Your task is to repeat the entries below exactly and to leave their images out.
#####
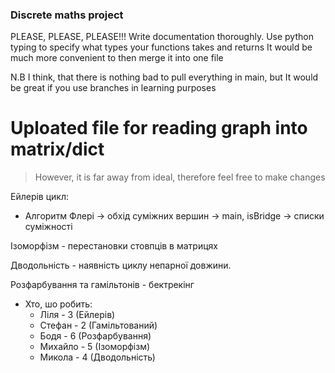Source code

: ### Discrete maths project

PLEASE, PLEASE, PLEASE!!!
Write documentation thoroughly. Use python typing
to specify what types your functions takes and returns
It would be much more convenient to then merge it into one file

N.B I think, that there is nothing bad to pull everything in main,
but It would be great if you use branches in learning purposes

# Uploated file for reading graph into matrix/dict
> However, it is far away from ideal, therefore feel free to make changes

Ейлерів цикл: 

- Алгоритм Флері → обхід суміжних вершин → main, isBridge → списки суміжності

Ізоморфізм - перестановки стовпців в матрицях

Дводольність - наявність циклу непарної довжини.

Розфарбування та гамільтонів - бектрекінг

- Хто, шо робить:
    - Ліля - 3 (Ейлерів)
    - Стефан - 2 (Гамільтований)
    - Бодя - 6 (Розфарбування)
    - Михайло - 5 (Ізоморфізм)
    - Микола - 4 (Дводольність)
#####
* TASK RESPONSE
Source code

: ### Discrete maths project

PLEASE, PLEASE, PLEASE!!!
Write documentation thoroughly. Use python typing
to specify what types your functions takes and returns
It would be much more convenient to then merge it into one file

N.B I think, that there is nothing bad to pull everything in main,
but It would be great if you use branches in learning purposes

# Uploated file for reading graph into matrix/dict
> However, it is far away from ideal, therefore feel free to make changes

Ейлерів цикл: 

- Алгоритм Флері → обхід суміжних вершин → main, isBridge → списки суміжності

Ізоморфізм - перестановки стовпців в матрицях

Дводольність - наявність циклу непарної довжини.

Розфарбування та гамільтонів - бектрекінг

- Хто, шо робить:
    - Ліля - 3 (Ейлерів)
    - Стефан - 2 (Гамільтований)
    - Бодя - 6 (Розфарбування)
    - Михайло - 5 (Ізоморфізм)
    - Микола - 4 (Дводольність)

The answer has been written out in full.